As illustrated in FIG. 2, in the width directions X, both ends (end portions 12e1 and 12e2) of the case body 12 have openings 12h1 and 12h2. The openings 12h1 and 12h2 are defined by the short sides of the bottom surface portion 12aa, the side surface portions 12ba and 12bb, and the top surface portion 12ab. The opening 12h1 is formed in the end portion 12e1 on a first side (right side) of the case body 12. The opening 12h2 is formed in the end portion 12e2 on a second side (left side) of the case body 12. The openings 12h1 and 12h2 are substantially rectangular. The stacked electrode body 20 is inserted through the openings 12h1 and 12h2.
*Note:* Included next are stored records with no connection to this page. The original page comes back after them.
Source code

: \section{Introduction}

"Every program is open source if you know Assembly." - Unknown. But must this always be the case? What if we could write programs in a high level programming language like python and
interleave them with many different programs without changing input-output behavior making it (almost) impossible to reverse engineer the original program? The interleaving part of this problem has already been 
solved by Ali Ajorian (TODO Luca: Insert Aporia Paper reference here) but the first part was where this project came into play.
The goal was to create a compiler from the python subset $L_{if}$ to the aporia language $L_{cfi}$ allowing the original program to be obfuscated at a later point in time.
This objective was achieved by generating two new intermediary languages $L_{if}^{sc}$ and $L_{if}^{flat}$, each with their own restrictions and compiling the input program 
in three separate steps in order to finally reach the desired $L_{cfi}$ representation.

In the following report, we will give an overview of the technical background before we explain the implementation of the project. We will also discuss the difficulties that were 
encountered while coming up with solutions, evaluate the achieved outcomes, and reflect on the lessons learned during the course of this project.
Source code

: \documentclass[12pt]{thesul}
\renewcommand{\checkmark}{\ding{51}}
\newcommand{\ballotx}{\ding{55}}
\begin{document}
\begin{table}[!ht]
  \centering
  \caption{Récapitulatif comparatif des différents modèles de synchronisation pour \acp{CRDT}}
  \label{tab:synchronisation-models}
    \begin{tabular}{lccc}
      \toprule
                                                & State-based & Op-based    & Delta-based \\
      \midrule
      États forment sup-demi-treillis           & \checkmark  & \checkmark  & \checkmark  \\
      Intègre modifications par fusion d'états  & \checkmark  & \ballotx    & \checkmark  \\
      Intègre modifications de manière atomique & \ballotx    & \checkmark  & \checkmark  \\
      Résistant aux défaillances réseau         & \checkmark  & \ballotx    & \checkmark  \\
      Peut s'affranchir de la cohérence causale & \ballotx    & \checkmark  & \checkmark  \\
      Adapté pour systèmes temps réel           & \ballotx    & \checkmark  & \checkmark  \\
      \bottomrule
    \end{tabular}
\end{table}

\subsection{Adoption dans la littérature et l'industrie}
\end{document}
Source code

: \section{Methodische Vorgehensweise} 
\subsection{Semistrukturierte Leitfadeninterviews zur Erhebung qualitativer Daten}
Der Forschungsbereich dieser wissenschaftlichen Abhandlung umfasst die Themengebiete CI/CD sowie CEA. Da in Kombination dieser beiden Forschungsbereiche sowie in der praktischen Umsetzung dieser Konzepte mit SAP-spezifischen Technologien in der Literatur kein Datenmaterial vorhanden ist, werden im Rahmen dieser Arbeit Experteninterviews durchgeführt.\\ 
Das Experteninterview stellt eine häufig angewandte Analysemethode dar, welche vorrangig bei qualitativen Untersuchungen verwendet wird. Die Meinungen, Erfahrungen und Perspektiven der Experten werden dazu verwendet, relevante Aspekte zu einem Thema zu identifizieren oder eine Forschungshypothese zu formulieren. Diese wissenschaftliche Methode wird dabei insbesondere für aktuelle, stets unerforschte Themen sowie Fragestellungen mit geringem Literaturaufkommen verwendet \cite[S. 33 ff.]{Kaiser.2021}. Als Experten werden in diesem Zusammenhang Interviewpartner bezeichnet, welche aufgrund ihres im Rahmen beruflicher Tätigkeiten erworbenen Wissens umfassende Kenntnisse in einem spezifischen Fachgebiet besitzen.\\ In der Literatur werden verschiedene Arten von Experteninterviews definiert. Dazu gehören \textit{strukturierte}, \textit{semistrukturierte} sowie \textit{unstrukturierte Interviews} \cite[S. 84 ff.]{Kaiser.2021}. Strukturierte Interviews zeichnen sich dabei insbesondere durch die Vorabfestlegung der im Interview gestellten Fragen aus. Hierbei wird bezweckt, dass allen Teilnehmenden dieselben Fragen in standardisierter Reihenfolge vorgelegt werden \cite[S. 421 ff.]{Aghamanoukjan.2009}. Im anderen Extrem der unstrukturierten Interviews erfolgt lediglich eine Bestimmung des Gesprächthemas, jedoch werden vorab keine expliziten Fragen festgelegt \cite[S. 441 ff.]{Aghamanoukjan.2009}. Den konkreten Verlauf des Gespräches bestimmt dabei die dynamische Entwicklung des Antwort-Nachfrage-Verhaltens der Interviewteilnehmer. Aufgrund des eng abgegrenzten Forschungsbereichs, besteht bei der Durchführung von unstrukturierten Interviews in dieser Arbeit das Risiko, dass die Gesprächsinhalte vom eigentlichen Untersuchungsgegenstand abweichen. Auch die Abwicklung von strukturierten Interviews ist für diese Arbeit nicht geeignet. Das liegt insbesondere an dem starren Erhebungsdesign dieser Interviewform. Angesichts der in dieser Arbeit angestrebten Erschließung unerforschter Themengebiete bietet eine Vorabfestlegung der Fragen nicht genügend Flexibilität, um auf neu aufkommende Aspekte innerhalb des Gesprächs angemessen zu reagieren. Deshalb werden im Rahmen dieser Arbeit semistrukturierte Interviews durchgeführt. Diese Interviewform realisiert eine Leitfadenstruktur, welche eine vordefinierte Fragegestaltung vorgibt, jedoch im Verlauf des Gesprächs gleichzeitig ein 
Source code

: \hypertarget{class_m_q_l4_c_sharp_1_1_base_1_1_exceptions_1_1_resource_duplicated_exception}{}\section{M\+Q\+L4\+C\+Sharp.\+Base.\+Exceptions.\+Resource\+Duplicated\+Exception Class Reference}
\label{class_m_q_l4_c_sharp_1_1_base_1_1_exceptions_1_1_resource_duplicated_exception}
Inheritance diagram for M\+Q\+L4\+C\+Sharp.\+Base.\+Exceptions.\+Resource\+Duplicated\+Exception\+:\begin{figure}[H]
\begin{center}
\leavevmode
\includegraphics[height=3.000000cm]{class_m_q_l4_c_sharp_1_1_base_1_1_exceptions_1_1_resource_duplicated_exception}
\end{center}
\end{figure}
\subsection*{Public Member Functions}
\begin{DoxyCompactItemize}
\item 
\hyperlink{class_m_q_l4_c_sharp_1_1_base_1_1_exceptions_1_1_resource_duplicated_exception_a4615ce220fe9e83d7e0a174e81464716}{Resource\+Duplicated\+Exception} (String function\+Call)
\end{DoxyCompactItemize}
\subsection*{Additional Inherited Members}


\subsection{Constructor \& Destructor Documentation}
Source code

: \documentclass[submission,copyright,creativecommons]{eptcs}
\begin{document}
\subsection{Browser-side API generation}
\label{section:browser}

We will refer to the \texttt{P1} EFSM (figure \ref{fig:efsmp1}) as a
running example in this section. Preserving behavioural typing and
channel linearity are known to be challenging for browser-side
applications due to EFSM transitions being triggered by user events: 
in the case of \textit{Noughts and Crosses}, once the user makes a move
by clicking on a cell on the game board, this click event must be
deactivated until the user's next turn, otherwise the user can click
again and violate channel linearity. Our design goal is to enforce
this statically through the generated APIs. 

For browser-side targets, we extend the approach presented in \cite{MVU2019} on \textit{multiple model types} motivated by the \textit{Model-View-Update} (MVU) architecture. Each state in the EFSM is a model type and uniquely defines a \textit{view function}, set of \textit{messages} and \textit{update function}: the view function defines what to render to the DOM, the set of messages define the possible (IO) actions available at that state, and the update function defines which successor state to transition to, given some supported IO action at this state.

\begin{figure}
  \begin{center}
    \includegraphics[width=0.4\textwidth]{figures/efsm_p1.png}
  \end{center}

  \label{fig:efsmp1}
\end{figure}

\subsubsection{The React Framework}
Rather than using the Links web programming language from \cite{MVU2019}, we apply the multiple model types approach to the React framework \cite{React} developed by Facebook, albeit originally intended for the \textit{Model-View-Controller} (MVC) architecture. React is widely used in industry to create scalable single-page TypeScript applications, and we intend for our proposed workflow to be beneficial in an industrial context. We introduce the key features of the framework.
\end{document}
<First Sealing Plate 14, Second Sealing Plate 16>

The first sealing plate 14 is a member attached to the opening 12h1 on the first side of the case body 12. The second sealing plate 16 is a member attached to the opening 12h2 on the second side of the case body 12. The first sealing plate 14 and the second sealing plate 16 are joined to the peripheries of the openings 12h1 and 12h2 of the case body 12. The first sealing plate 14 and the second sealing plate 16 are substantially rectangular plate-shaped members. The first sealing plate 14 and the second sealing plate 16 are joined to the peripheries of the openings 12h1 and 12h2 after the stacked electrode body 20 is housed in the case body 12. The first sealing plate 14 and the second sealing plate 16 joined to the case body 12 face each other in the width directions X. The positive electrode terminal 30 is located on the first sealing plate 14. The negative electrode terminal 40 is located on the second sealing plate 16. A distance between the first sealing plate 14 and the second sealing plate 16 in the width directions X is longer than the length of the stacked electrode body 20 in the width directions X. Thus, a gap GP is formed between the stacked electrode body 20 and each of the first and second sealing plates 14 and 16. The first sealing plate 14 and the second sealing plate 16 may have an injection hole (not shown) for injecting the electrolyte 15 and a safety valve (not shown) that is broken when the internal pressure of the case 10 exceeds a predetermined pressure. The injection hole and the safety valve are located in one of the first sealing plate 14 and the second sealing plate 16, for example.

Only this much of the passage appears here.